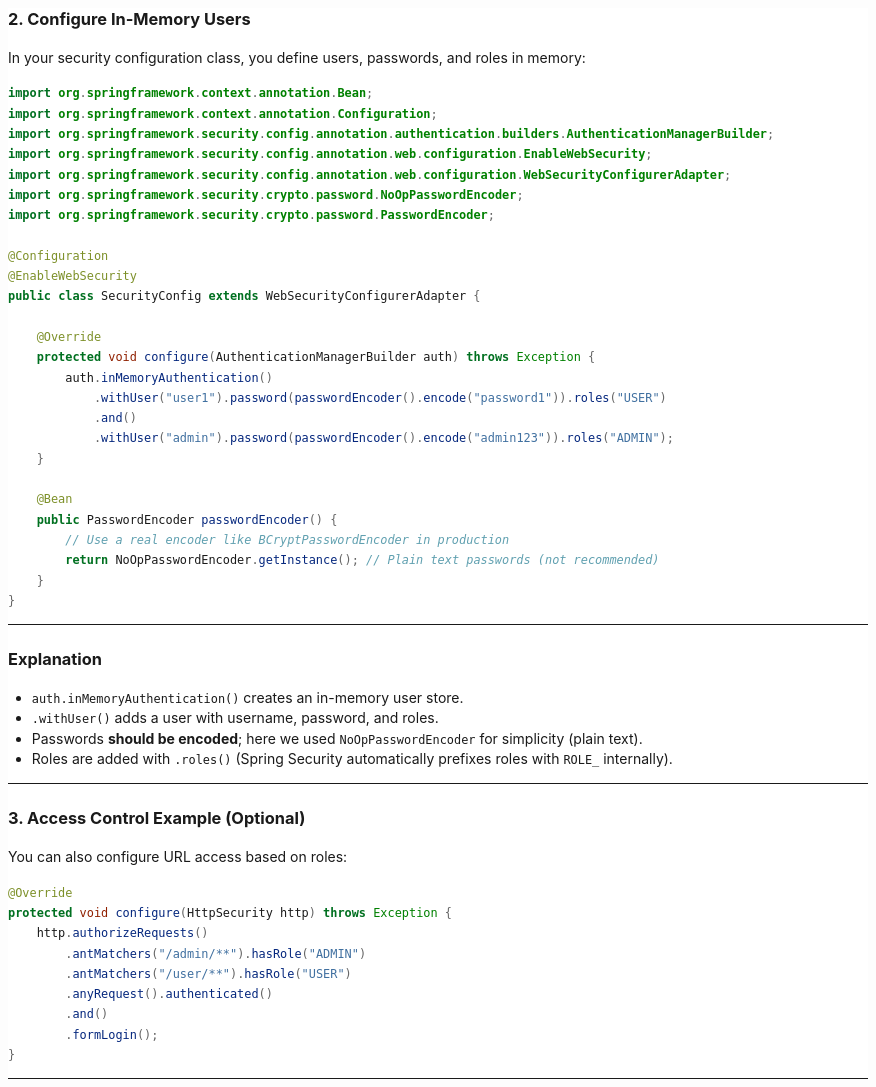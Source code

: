 ### 2. Configure In-Memory Users

In your security configuration class, you define users, passwords, and roles in memory:

```java
import org.springframework.context.annotation.Bean;
import org.springframework.context.annotation.Configuration;
import org.springframework.security.config.annotation.authentication.builders.AuthenticationManagerBuilder;
import org.springframework.security.config.annotation.web.configuration.EnableWebSecurity;
import org.springframework.security.config.annotation.web.configuration.WebSecurityConfigurerAdapter;
import org.springframework.security.crypto.password.NoOpPasswordEncoder;
import org.springframework.security.crypto.password.PasswordEncoder;

@Configuration
@EnableWebSecurity
public class SecurityConfig extends WebSecurityConfigurerAdapter {

    @Override
    protected void configure(AuthenticationManagerBuilder auth) throws Exception {
        auth.inMemoryAuthentication()
            .withUser("user1").password(passwordEncoder().encode("password1")).roles("USER")
            .and()
            .withUser("admin").password(passwordEncoder().encode("admin123")).roles("ADMIN");
    }

    @Bean
    public PasswordEncoder passwordEncoder() {
        // Use a real encoder like BCryptPasswordEncoder in production
        return NoOpPasswordEncoder.getInstance(); // Plain text passwords (not recommended)
    }
}
```

---

### Explanation

* `auth.inMemoryAuthentication()` creates an in-memory user store.
* `.withUser()` adds a user with username, password, and roles.
* Passwords **should be encoded**; here we used `NoOpPasswordEncoder` for simplicity (plain text).
* Roles are added with `.roles()` (Spring Security automatically prefixes roles with `ROLE_` internally).

---

### 3. Access Control Example (Optional)

You can also configure URL access based on roles:

```java
@Override
protected void configure(HttpSecurity http) throws Exception {
    http.authorizeRequests()
        .antMatchers("/admin/**").hasRole("ADMIN")
        .antMatchers("/user/**").hasRole("USER")
        .anyRequest().authenticated()
        .and()
        .formLogin();
}
```

---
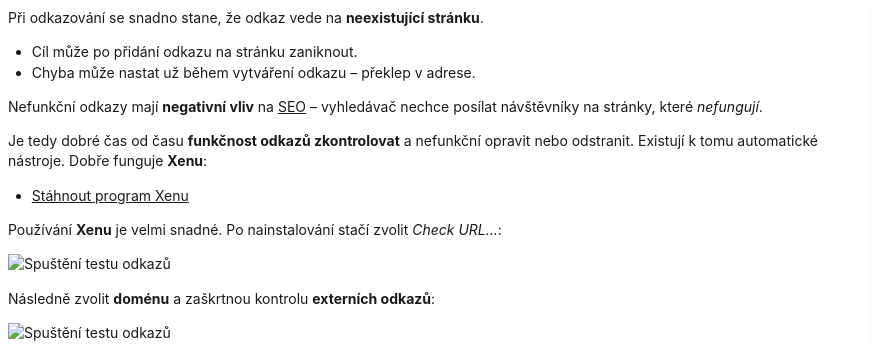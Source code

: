 <p>Při odkazování se snadno stane, že odkaz vede na <b>neexistující stránku</b>.</p>

<ul>
  <li>Cíl může po přidání odkazu na stránku zaniknout.</li>
  
  <li>Chyba může nastat už během vytváření odkazu – překlep v adrese.</li>
</ul>

<p>Nefunkční odkazy mají <b>negativní vliv</b> na <a href="/seo">SEO</a> – vyhledávač nechce posílat návštěvníky na stránky, které <i>nefungují</i>.</p>

<p>Je tedy dobré čas od času <b>funkčnost odkazů zkontrolovat</b> a nefunkční opravit nebo odstranit. Existují k tomu automatické nástroje. Dobře funguje <b>Xenu</b>:</p>

<div class="external-content">
  <ul>
    <li><a href="http://home.snafu.de/tilman/xenulink.html#Download">Stáhnout program Xenu</a></li>
  </ul>
</div>

<p>Používání <b>Xenu</b> je velmi snadné. Po nainstalování stačí zvolit <i>Check URL…</i>:</p>

<p><img src="/files/odkaz/xenu-check.png" alt="Spuštění testu odkazů" class="border"></p>















<p>Následně zvolit <b>doménu</b> a zaškrtnou kontrolu <b>externích odkazů</b>:</p>

<p><img src="/files/odkaz/xenu-start.png" alt="Spuštění testu odkazů" class="border"></p>


































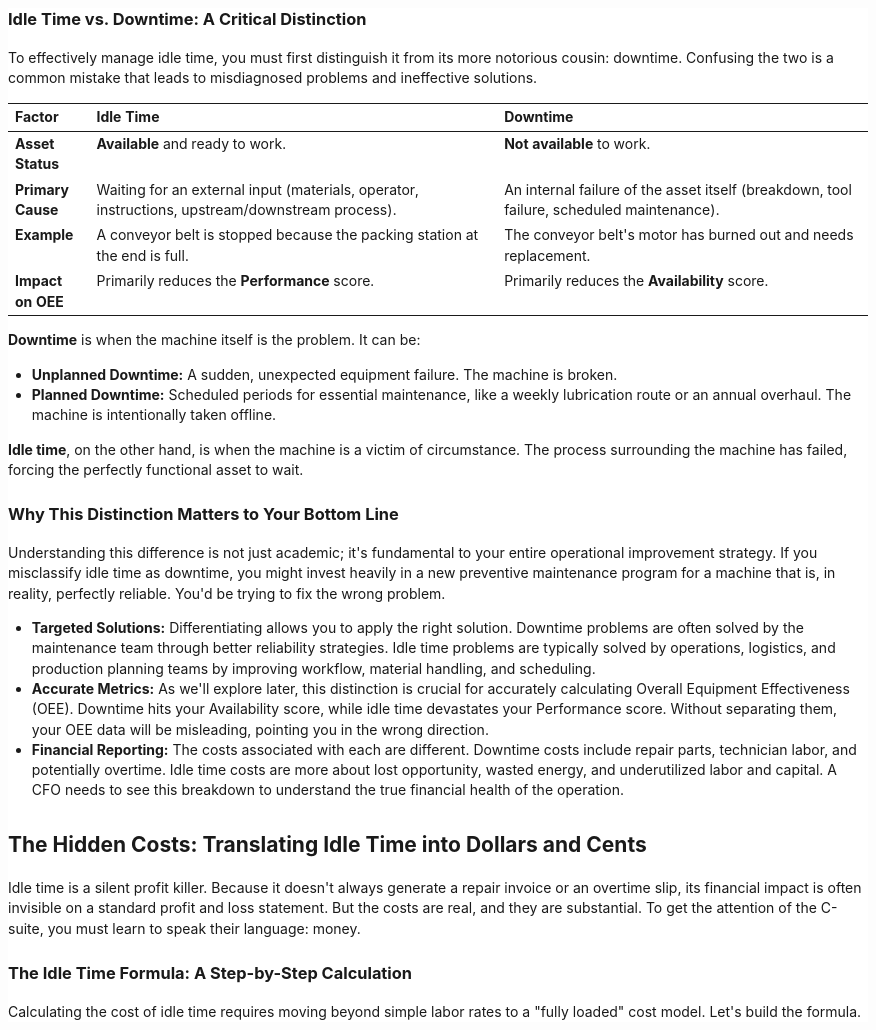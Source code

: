 ### Idle Time vs. Downtime: A Critical Distinction
To effectively manage idle time, you must first distinguish it from its more notorious cousin: downtime. Confusing the two is a common mistake that leads to misdiagnosed problems and ineffective solutions.

| **Factor** | **Idle Time** | **Downtime** |
| :--- | :--- | :--- |
| **Asset Status** | **Available** and ready to work. | **Not available** to work. |
| **Primary Cause** | Waiting for an external input (materials, operator, instructions, upstream/downstream process). | An internal failure of the asset itself (breakdown, tool failure, scheduled maintenance). |
| **Example** | A conveyor belt is stopped because the packing station at the end is full. | The conveyor belt's motor has burned out and needs replacement. |
| **Impact on OEE** | Primarily reduces the **Performance** score. | Primarily reduces the **Availability** score. |

**Downtime** is when the machine itself is the problem. It can be:
*   **Unplanned Downtime:** A sudden, unexpected equipment failure. The machine is broken.
*   **Planned Downtime:** Scheduled periods for essential maintenance, like a weekly lubrication route or an annual overhaul. The machine is intentionally taken offline.

**Idle time**, on the other hand, is when the machine is a victim of circumstance. The process surrounding the machine has failed, forcing the perfectly functional asset to wait.

### Why This Distinction Matters to Your Bottom Line
Understanding this difference is not just academic; it's fundamental to your entire operational improvement strategy. If you misclassify idle time as downtime, you might invest heavily in a new preventive maintenance program for a machine that is, in reality, perfectly reliable. You'd be trying to fix the wrong problem.

*   **Targeted Solutions:** Differentiating allows you to apply the right solution. Downtime problems are often solved by the maintenance team through better reliability strategies. Idle time problems are typically solved by operations, logistics, and production planning teams by improving workflow, material handling, and scheduling.
*   **Accurate Metrics:** As we'll explore later, this distinction is crucial for accurately calculating Overall Equipment Effectiveness (OEE). Downtime hits your Availability score, while idle time devastates your Performance score. Without separating them, your OEE data will be misleading, pointing you in the wrong direction.
*   **Financial Reporting:** The costs associated with each are different. Downtime costs include repair parts, technician labor, and potentially overtime. Idle time costs are more about lost opportunity, wasted energy, and underutilized labor and capital. A CFO needs to see this breakdown to understand the true financial health of the operation.

## The Hidden Costs: Translating Idle Time into Dollars and Cents

Idle time is a silent profit killer. Because it doesn't always generate a repair invoice or an overtime slip, its financial impact is often invisible on a standard profit and loss statement. But the costs are real, and they are substantial. To get the attention of the C-suite, you must learn to speak their language: money.

### The Idle Time Formula: A Step-by-Step Calculation
Calculating the cost of idle time requires moving beyond simple labor rates to a "fully loaded" cost model. Let's build the formula.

EXERCISE DIRECTIONS
The data above should be returned in full, exactly as written, apart from its images.

RESPONSE FOR THIS EXERCISE
Source code

: ### 2. Configure In-Memory Users

In your security configuration class, you define users, passwords, and roles in memory:

```java
import org.springframework.context.annotation.Bean;
import org.springframework.context.annotation.Configuration;
import org.springframework.security.config.annotation.authentication.builders.AuthenticationManagerBuilder;
import org.springframework.security.config.annotation.web.configuration.EnableWebSecurity;
import org.springframework.security.config.annotation.web.configuration.WebSecurityConfigurerAdapter;
import org.springframework.security.crypto.password.NoOpPasswordEncoder;
import org.springframework.security.crypto.password.PasswordEncoder;

@Configuration
@EnableWebSecurity
public class SecurityConfig extends WebSecurityConfigurerAdapter {

    @Override
    protected void configure(AuthenticationManagerBuilder auth) throws Exception {
        auth.inMemoryAuthentication()
            .withUser("user1").password(passwordEncoder().encode("password1")).roles("USER")
            .and()
            .withUser("admin").password(passwordEncoder().encode("admin123")).roles("ADMIN");
    }

    @Bean
    public PasswordEncoder passwordEncoder() {
        // Use a real encoder like BCryptPasswordEncoder in production
        return NoOpPasswordEncoder.getInstance(); // Plain text passwords (not recommended)
    }
}
```

---

### Explanation

* `auth.inMemoryAuthentication()` creates an in-memory user store.
* `.withUser()` adds a user with username, password, and roles.
* Passwords **should be encoded**; here we used `NoOpPasswordEncoder` for simplicity (plain text).
* Roles are added with `.roles()` (Spring Security automatically prefixes roles with `ROLE_` internally).

---

### 3. Access Control Example (Optional)

You can also configure URL access based on roles:

```java
@Override
protected void configure(HttpSecurity http) throws Exception {
    http.authorizeRequests()
        .antMatchers("/admin/**").hasRole("ADMIN")
        .antMatchers("/user/**").hasRole("USER")
        .anyRequest().authenticated()
        .and()
        .formLogin();
}
```

---
Source code

: <p>Při odkazování se snadno stane, že odkaz vede na <b>neexistující stránku</b>.</p>

<ul>
  <li>Cíl může po přidání odkazu na stránku zaniknout.</li>
  
  <li>Chyba může nastat už během vytváření odkazu – překlep v adrese.</li>
</ul>

<p>Nefunkční odkazy mají <b>negativní vliv</b> na <a href="/seo">SEO</a> – vyhledávač nechce posílat návštěvníky na stránky, které <i>nefungují</i>.</p>

<p>Je tedy dobré čas od času <b>funkčnost odkazů zkontrolovat</b> a nefunkční opravit nebo odstranit. Existují k tomu automatické nástroje. Dobře funguje <b>Xenu</b>:</p>

<div class="external-content">
  <ul>
    <li><a href="http://home.snafu.de/tilman/xenulink.html#Download">Stáhnout program Xenu</a></li>
  </ul>
</div>

<p>Používání <b>Xenu</b> je velmi snadné. Po nainstalování stačí zvolit <i>Check URL…</i>:</p>

<p><img src="/files/odkaz/xenu-check.png" alt="Spuštění testu odkazů" class="border"></p>















<p>Následně zvolit <b>doménu</b> a zaškrtnou kontrolu <b>externích odkazů</b>:</p>

<p><img src="/files/odkaz/xenu-start.png" alt="Spuštění testu odkazů" class="border"></p>


































Source code

: ### Idle Time vs. Downtime: A Critical Distinction
To effectively manage idle time, you must first distinguish it from its more notorious cousin: downtime. Confusing the two is a common mistake that leads to misdiagnosed problems and ineffective solutions.

| **Factor** | **Idle Time** | **Downtime** |
| :--- | :--- | :--- |
| **Asset Status** | **Available** and ready to work. | **Not available** to work. |
| **Primary Cause** | Waiting for an external input (materials, operator, instructions, upstream/downstream process). | An internal failure of the asset itself (breakdown, tool failure, scheduled maintenance). |
| **Example** | A conveyor belt is stopped because the packing station at the end is full. | The conveyor belt's motor has burned out and needs replacement. |
| **Impact on OEE** | Primarily reduces the **Performance** score. | Primarily reduces the **Availability** score. |

**Downtime** is when the machine itself is the problem. It can be:
*   **Unplanned Downtime:** A sudden, unexpected equipment failure. The machine is broken.
*   **Planned Downtime:** Scheduled periods for essential maintenance, like a weekly lubrication route or an annual overhaul. The machine is intentionally taken offline.

**Idle time**, on the other hand, is when the machine is a victim of circumstance. The process surrounding the machine has failed, forcing the perfectly functional asset to wait.

### Why This Distinction Matters to Your Bottom Line
Understanding this difference is not just academic; it's fundamental to your entire operational improvement strategy. If you misclassify idle time as downtime, you might invest heavily in a new preventive maintenance program for a machine that is, in reality, perfectly reliable. You'd be trying to fix the wrong problem.

*   **Targeted Solutions:** Differentiating allows you to apply the right solution. Downtime problems are often solved by the maintenance team through better reliability strategies. Idle time problems are typically solved by operations, logistics, and production planning teams by improving workflow, material handling, and scheduling.
*   **Accurate Metrics:** As we'll explore later, this distinction is crucial for accurately calculating Overall Equipment Effectiveness (OEE). Downtime hits your Availability score, while idle time devastates your Performance score. Without separating them, your OEE data will be misleading, pointing you in the wrong direction.
*   **Financial Reporting:** The costs associated with each are different. Downtime costs include repair parts, technician labor, and potentially overtime. Idle time costs are more about lost opportunity, wasted energy, and underutilized labor and capital. A CFO needs to see this breakdown to understand the true financial health of the operation.

## The Hidden Costs: Translating Idle Time into Dollars and Cents

Idle time is a silent profit killer. Because it doesn't always generate a repair invoice or an overtime slip, its financial impact is often invisible on a standard profit and loss statement. But the costs are real, and they are substantial. To get the attention of the C-suite, you must learn to speak their language: money.

### The Idle Time Formula: A Step-by-Step Calculation
Calculating the cost of idle time requires moving beyond simple labor rates to a "fully loaded" cost model. Let's build the formula.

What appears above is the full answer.